タイの精進料理がうまくない理由はある。肉や魚介類が使えないということは、小魚を原料にする調味料ナンプラー(魚醤)が使えない。日本の味噌のように使うカピ(蝦醤。小エビのペースト)も使えない。タイ料理の根幹をなす調味料が使えないのだ。しかも、ニンニクなど匂いが強い香辛料も使えない。トウガラシは「少々」程度の使用で我慢しなければいけない。タイ料理からナンプラーとカピと香辛料を取り除いた料理は、できそこないの中国料理にしかならない。そんなものが、うまいか!? ただし、中国料理に寄せたら、うまくなることもある。
一方、インドや台湾の菜食料理にはうまいものがある。動物性食品を使わないという基本ルールはあるが、インドの場合乳製品に対する考えが人それぞれあり、菜食と言ってもさまざまある。乳製品を使わなくても、ココナツミルクを使えばコクが加わる。
日本の精進料理を、私は好まない。手が込んだ高額な精進料理は好みに合わないし、粥で過ごす清貧生活も私の好みに合わない。その点、インドのベジタリアン料理は香辛料と油を使うことで、「精進料理で、粗食に耐える精神生活」というイメージからは遠い。菜食主義者の料理も、それはそれでうまいのだ。
台湾も、おそらくここ数十年のことだろうと思うのだが、健康を考えて精進料理が話題になっている。食堂に「素食」と書いていあると精進料理店だとわかる。セルフサービスの食堂では、素食の弁当も作っていてその人気がじわじわと広がっているような気がする。菜食料理も、油の使い方で、うまくなるのだ。
アメリカで取材生活をしていた時に、日本に住む友人の紹介で知り合ったアメリカ人がベジタリアンだった。その人は日本の友人ととても親しいようで、私を厚遇してくれて、自宅での食事に招いてくれた。ベジタリアンだがチーズは食べていいという考えのようで、炊いた米にカッテージチーズ(脱脂乳から作ったチーズ)をまぶして、塩漬けしたブドウの葉で包んで食べるという昼食だった。その人以外でも、ベジタリアンといっしょに食事をしたが、アメリカでベジタリアンが増える理由がわかったような気がする。肉と油脂と砂糖の取りすぎの反動で、「食事は健康のため」という意識が強いからだろう。「健康は大事だが、うまいものを食いたい」という意識が強いと、健康にいいというだけで、粗食には耐えられない。

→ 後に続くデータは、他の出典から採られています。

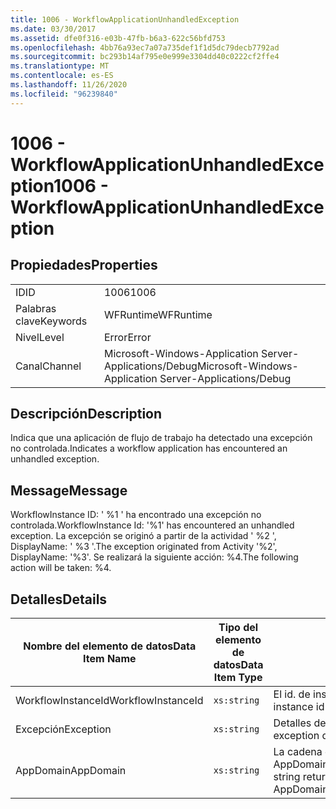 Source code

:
 ```yaml
---
title: 1006 - WorkflowApplicationUnhandledException
ms.date: 03/30/2017
ms.assetid: dfe0f316-e03b-47fb-b6a3-622c56bfd753
ms.openlocfilehash: 4bb76a93ec7a07a735def1f1d5dc79decb7792ad
ms.sourcegitcommit: bc293b14af795e0e999e3304dd40c0222cf2ffe4
ms.translationtype: MT
ms.contentlocale: es-ES
ms.lasthandoff: 11/26/2020
ms.locfileid: "96239840"
---
```

# <a name="1006---workflowapplicationunhandledexception"></a><span data-ttu-id="45720-102">1006 - WorkflowApplicationUnhandledException</span><span class="sxs-lookup"><span data-stu-id="45720-102">1006 - WorkflowApplicationUnhandledException</span></span>

## <a name="properties"></a><span data-ttu-id="45720-103">Propiedades</span><span class="sxs-lookup"><span data-stu-id="45720-103">Properties</span></span>  
  
|||  
|-|-|  
|<span data-ttu-id="45720-104">ID</span><span class="sxs-lookup"><span data-stu-id="45720-104">ID</span></span>|<span data-ttu-id="45720-105">1006</span><span class="sxs-lookup"><span data-stu-id="45720-105">1006</span></span>|  
|<span data-ttu-id="45720-106">Palabras clave</span><span class="sxs-lookup"><span data-stu-id="45720-106">Keywords</span></span>|<span data-ttu-id="45720-107">WFRuntime</span><span class="sxs-lookup"><span data-stu-id="45720-107">WFRuntime</span></span>|  
|<span data-ttu-id="45720-108">Nivel</span><span class="sxs-lookup"><span data-stu-id="45720-108">Level</span></span>|<span data-ttu-id="45720-109">Error</span><span class="sxs-lookup"><span data-stu-id="45720-109">Error</span></span>|  
|<span data-ttu-id="45720-110">Canal</span><span class="sxs-lookup"><span data-stu-id="45720-110">Channel</span></span>|<span data-ttu-id="45720-111">Microsoft-Windows-Application Server-Applications/Debug</span><span class="sxs-lookup"><span data-stu-id="45720-111">Microsoft-Windows-Application Server-Applications/Debug</span></span>|  
  
## <a name="description"></a><span data-ttu-id="45720-112">Descripción</span><span class="sxs-lookup"><span data-stu-id="45720-112">Description</span></span>  

 <span data-ttu-id="45720-113">Indica que una aplicación de flujo de trabajo ha detectado una excepción no controlada.</span><span class="sxs-lookup"><span data-stu-id="45720-113">Indicates a workflow application has encountered an unhandled exception.</span></span>  
  
## <a name="message"></a><span data-ttu-id="45720-114">Message</span><span class="sxs-lookup"><span data-stu-id="45720-114">Message</span></span>  

 <span data-ttu-id="45720-115">WorkflowInstance ID: ' %1 ' ha encontrado una excepción no controlada.</span><span class="sxs-lookup"><span data-stu-id="45720-115">WorkflowInstance Id: '%1' has encountered an unhandled exception.</span></span>  <span data-ttu-id="45720-116">La excepción se originó a partir de la actividad ' %2 ', DisplayName: ' %3 '.</span><span class="sxs-lookup"><span data-stu-id="45720-116">The exception originated from Activity '%2', DisplayName: '%3'.</span></span>  <span data-ttu-id="45720-117">Se realizará la siguiente acción: %4.</span><span class="sxs-lookup"><span data-stu-id="45720-117">The following action will be taken: %4.</span></span>  
  
## <a name="details"></a><span data-ttu-id="45720-118">Detalles</span><span class="sxs-lookup"><span data-stu-id="45720-118">Details</span></span>  
  
|<span data-ttu-id="45720-119">Nombre del elemento de datos</span><span class="sxs-lookup"><span data-stu-id="45720-119">Data Item Name</span></span>|<span data-ttu-id="45720-120">Tipo del elemento de datos</span><span class="sxs-lookup"><span data-stu-id="45720-120">Data Item Type</span></span>|<span data-ttu-id="45720-121">Descripción</span><span class="sxs-lookup"><span data-stu-id="45720-121">Description</span></span>|  
|--------------------|--------------------|-----------------|  
|<span data-ttu-id="45720-122">WorkflowInstanceId</span><span class="sxs-lookup"><span data-stu-id="45720-122">WorkflowInstanceId</span></span>|`xs:string`|<span data-ttu-id="45720-123">El id. de instancia del flujo de trabajo.</span><span class="sxs-lookup"><span data-stu-id="45720-123">The instance id for the workflow</span></span>|  
|<span data-ttu-id="45720-124">Excepción</span><span class="sxs-lookup"><span data-stu-id="45720-124">Exception</span></span>|`xs:string`|<span data-ttu-id="45720-125">Detalles de la excepción para la excepción</span><span class="sxs-lookup"><span data-stu-id="45720-125">The exception details for the exception</span></span>|  
|<span data-ttu-id="45720-126">AppDomain</span><span class="sxs-lookup"><span data-stu-id="45720-126">AppDomain</span></span>|`xs:string`|<span data-ttu-id="45720-127">La cadena devuelta por AppDomain.CurrentDomain.FriendlyName.</span><span class="sxs-lookup"><span data-stu-id="45720-127">The string returned by AppDomain.CurrentDomain.FriendlyName.</span></span>|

そういえば、そのベジタリアンとリトル・トーキョーを散歩した。食堂の食品サンプルにざるそばがあり、「これ、なに?」と聞かれたので、さて、ソバという植物の英語名は知らない。フランスではクレープに使うとか、その周辺の説明をしたら、「ああ、Buckwheatね」とすぐにわかったなどと言うことを、油とは関係ないが、今思い出した。